**TASK BRIEF**
Only the pictures should be dropped; copy the rest of the entries exactly.

[Source texts of formatted documents]
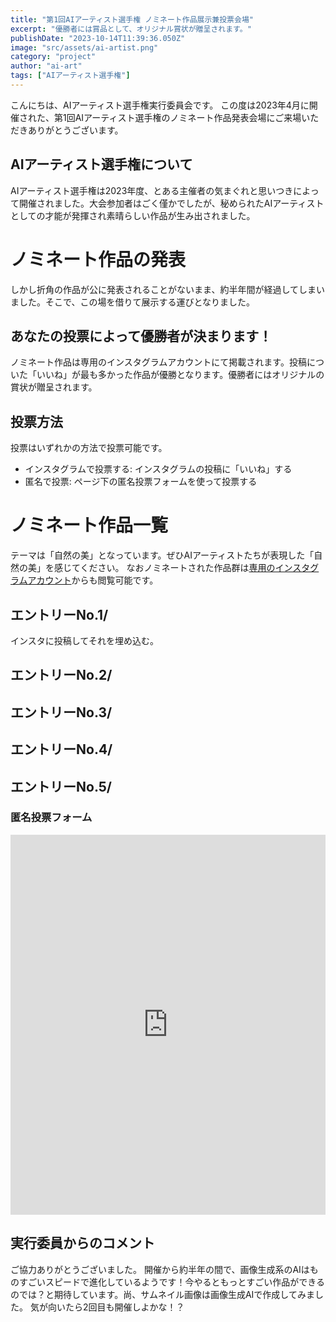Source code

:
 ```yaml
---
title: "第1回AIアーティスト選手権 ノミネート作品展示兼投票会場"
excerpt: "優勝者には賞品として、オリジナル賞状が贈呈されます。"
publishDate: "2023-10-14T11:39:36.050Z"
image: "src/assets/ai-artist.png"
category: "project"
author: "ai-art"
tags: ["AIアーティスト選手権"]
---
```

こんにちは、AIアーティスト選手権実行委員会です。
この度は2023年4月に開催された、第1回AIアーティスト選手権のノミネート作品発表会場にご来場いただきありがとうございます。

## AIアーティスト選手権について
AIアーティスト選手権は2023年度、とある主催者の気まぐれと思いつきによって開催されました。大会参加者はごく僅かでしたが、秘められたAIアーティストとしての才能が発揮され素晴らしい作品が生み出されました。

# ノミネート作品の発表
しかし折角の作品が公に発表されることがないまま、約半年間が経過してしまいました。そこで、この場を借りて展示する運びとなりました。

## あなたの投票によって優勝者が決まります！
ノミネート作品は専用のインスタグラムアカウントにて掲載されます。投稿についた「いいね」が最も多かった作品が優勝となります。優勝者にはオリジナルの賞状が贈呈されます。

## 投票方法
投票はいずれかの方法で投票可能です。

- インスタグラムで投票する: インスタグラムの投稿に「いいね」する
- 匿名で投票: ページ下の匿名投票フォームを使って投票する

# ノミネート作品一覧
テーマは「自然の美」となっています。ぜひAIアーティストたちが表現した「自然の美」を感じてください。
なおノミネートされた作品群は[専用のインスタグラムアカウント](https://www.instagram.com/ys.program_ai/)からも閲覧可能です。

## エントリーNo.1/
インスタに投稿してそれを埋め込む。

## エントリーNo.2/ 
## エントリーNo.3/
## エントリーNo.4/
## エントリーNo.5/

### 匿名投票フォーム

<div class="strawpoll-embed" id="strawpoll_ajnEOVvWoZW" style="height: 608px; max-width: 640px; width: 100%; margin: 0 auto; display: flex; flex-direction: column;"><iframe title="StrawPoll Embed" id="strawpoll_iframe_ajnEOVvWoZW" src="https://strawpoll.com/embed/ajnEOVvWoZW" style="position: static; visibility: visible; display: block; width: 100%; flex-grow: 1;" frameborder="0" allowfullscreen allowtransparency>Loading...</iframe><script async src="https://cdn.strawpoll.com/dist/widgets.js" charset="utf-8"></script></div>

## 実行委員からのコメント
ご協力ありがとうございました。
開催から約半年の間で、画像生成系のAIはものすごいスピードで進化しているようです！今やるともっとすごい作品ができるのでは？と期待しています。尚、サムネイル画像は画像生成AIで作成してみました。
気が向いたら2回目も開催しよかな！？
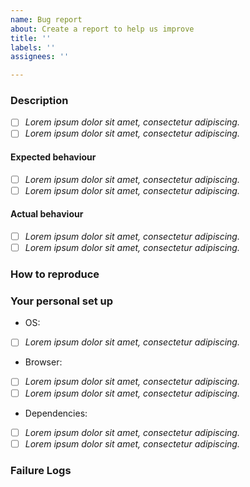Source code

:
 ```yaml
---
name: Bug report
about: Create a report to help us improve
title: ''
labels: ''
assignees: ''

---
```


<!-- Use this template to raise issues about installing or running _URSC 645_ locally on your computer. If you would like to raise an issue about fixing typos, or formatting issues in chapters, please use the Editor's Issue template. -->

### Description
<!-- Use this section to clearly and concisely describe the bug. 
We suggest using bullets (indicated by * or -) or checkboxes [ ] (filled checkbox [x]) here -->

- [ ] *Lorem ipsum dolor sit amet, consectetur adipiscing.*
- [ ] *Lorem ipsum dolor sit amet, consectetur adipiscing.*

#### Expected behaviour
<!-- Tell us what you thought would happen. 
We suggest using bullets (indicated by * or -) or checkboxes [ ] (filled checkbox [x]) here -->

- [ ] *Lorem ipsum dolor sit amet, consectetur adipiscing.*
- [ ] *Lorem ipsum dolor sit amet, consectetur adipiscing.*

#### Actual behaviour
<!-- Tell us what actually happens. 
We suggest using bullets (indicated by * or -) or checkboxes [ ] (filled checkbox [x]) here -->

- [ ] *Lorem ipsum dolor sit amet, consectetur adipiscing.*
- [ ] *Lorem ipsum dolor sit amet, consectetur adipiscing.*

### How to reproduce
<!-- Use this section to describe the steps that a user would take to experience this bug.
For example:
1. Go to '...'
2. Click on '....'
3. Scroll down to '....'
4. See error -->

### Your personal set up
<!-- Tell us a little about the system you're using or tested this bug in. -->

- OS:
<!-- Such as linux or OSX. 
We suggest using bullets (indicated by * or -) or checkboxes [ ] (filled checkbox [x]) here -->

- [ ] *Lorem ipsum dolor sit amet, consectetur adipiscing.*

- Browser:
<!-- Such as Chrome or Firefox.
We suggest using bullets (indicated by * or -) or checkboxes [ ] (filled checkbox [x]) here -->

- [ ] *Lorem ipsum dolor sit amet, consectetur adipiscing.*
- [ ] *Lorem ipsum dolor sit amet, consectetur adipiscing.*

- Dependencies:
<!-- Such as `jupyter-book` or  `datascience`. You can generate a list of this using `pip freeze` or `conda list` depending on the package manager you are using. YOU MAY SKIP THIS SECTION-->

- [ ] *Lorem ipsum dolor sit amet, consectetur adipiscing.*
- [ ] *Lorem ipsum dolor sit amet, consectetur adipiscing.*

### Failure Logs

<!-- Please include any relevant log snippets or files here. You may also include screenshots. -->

**ANSWER TO THIS TASK**
Source code

:
 ```yaml
---
title: "第1回AIアーティスト選手権 ノミネート作品展示兼投票会場"
excerpt: "優勝者には賞品として、オリジナル賞状が贈呈されます。"
publishDate: "2023-10-14T11:39:36.050Z"
image: "src/assets/ai-artist.png"
category: "project"
author: "ai-art"
tags: ["AIアーティスト選手権"]
---
```

こんにちは、AIアーティスト選手権実行委員会です。
この度は2023年4月に開催された、第1回AIアーティスト選手権のノミネート作品発表会場にご来場いただきありがとうございます。

## AIアーティスト選手権について
AIアーティスト選手権は2023年度、とある主催者の気まぐれと思いつきによって開催されました。大会参加者はごく僅かでしたが、秘められたAIアーティストとしての才能が発揮され素晴らしい作品が生み出されました。

# ノミネート作品の発表
しかし折角の作品が公に発表されることがないまま、約半年間が経過してしまいました。そこで、この場を借りて展示する運びとなりました。

## あなたの投票によって優勝者が決まります！
ノミネート作品は専用のインスタグラムアカウントにて掲載されます。投稿についた「いいね」が最も多かった作品が優勝となります。優勝者にはオリジナルの賞状が贈呈されます。

## 投票方法
投票はいずれかの方法で投票可能です。

- インスタグラムで投票する: インスタグラムの投稿に「いいね」する
- 匿名で投票: ページ下の匿名投票フォームを使って投票する

# ノミネート作品一覧
テーマは「自然の美」となっています。ぜひAIアーティストたちが表現した「自然の美」を感じてください。
なおノミネートされた作品群は[専用のインスタグラムアカウント](https://www.instagram.com/ys.program_ai/)からも閲覧可能です。

## エントリーNo.1/
インスタに投稿してそれを埋め込む。

## エントリーNo.2/ 
## エントリーNo.3/
## エントリーNo.4/
## エントリーNo.5/

### 匿名投票フォーム

<div class="strawpoll-embed" id="strawpoll_ajnEOVvWoZW" style="height: 608px; max-width: 640px; width: 100%; margin: 0 auto; display: flex; flex-direction: column;"><iframe title="StrawPoll Embed" id="strawpoll_iframe_ajnEOVvWoZW" src="https://strawpoll.com/embed/ajnEOVvWoZW" style="position: static; visibility: visible; display: block; width: 100%; flex-grow: 1;" frameborder="0" allowfullscreen allowtransparency>Loading...</iframe><script async src="https://cdn.strawpoll.com/dist/widgets.js" charset="utf-8"></script></div>

## 実行委員からのコメント
ご協力ありがとうございました。
開催から約半年の間で、画像生成系のAIはものすごいスピードで進化しているようです！今やるともっとすごい作品ができるのでは？と期待しています。尚、サムネイル画像は画像生成AIで作成してみました。
気が向いたら2回目も開催しよかな！？
Source code

:
 ```yaml
---
name: Bug report
about: Create a report to help us improve
title: ''
labels: ''
assignees: ''

---
```


<!-- Use this template to raise issues about installing or running _URSC 645_ locally on your computer. If you would like to raise an issue about fixing typos, or formatting issues in chapters, please use the Editor's Issue template. -->

### Description
<!-- Use this section to clearly and concisely describe the bug. 
We suggest using bullets (indicated by * or -) or checkboxes [ ] (filled checkbox [x]) here -->

- [ ] *Lorem ipsum dolor sit amet, consectetur adipiscing.*
- [ ] *Lorem ipsum dolor sit amet, consectetur adipiscing.*

#### Expected behaviour
<!-- Tell us what you thought would happen. 
We suggest using bullets (indicated by * or -) or checkboxes [ ] (filled checkbox [x]) here -->

- [ ] *Lorem ipsum dolor sit amet, consectetur adipiscing.*
- [ ] *Lorem ipsum dolor sit amet, consectetur adipiscing.*

#### Actual behaviour
<!-- Tell us what actually happens. 
We suggest using bullets (indicated by * or -) or checkboxes [ ] (filled checkbox [x]) here -->

- [ ] *Lorem ipsum dolor sit amet, consectetur adipiscing.*
- [ ] *Lorem ipsum dolor sit amet, consectetur adipiscing.*

### How to reproduce
<!-- Use this section to describe the steps that a user would take to experience this bug.
For example:
1. Go to '...'
2. Click on '....'
3. Scroll down to '....'
4. See error -->

### Your personal set up
<!-- Tell us a little about the system you're using or tested this bug in. -->

- OS:
<!-- Such as linux or OSX. 
We suggest using bullets (indicated by * or -) or checkboxes [ ] (filled checkbox [x]) here -->

- [ ] *Lorem ipsum dolor sit amet, consectetur adipiscing.*

- Browser:
<!-- Such as Chrome or Firefox.
We suggest using bullets (indicated by * or -) or checkboxes [ ] (filled checkbox [x]) here -->

- [ ] *Lorem ipsum dolor sit amet, consectetur adipiscing.*
- [ ] *Lorem ipsum dolor sit amet, consectetur adipiscing.*

- Dependencies:
<!-- Such as `jupyter-book` or  `datascience`. You can generate a list of this using `pip freeze` or `conda list` depending on the package manager you are using. YOU MAY SKIP THIS SECTION-->

- [ ] *Lorem ipsum dolor sit amet, consectetur adipiscing.*
- [ ] *Lorem ipsum dolor sit amet, consectetur adipiscing.*

### Failure Logs

<!-- Please include any relevant log snippets or files here. You may also include screenshots. -->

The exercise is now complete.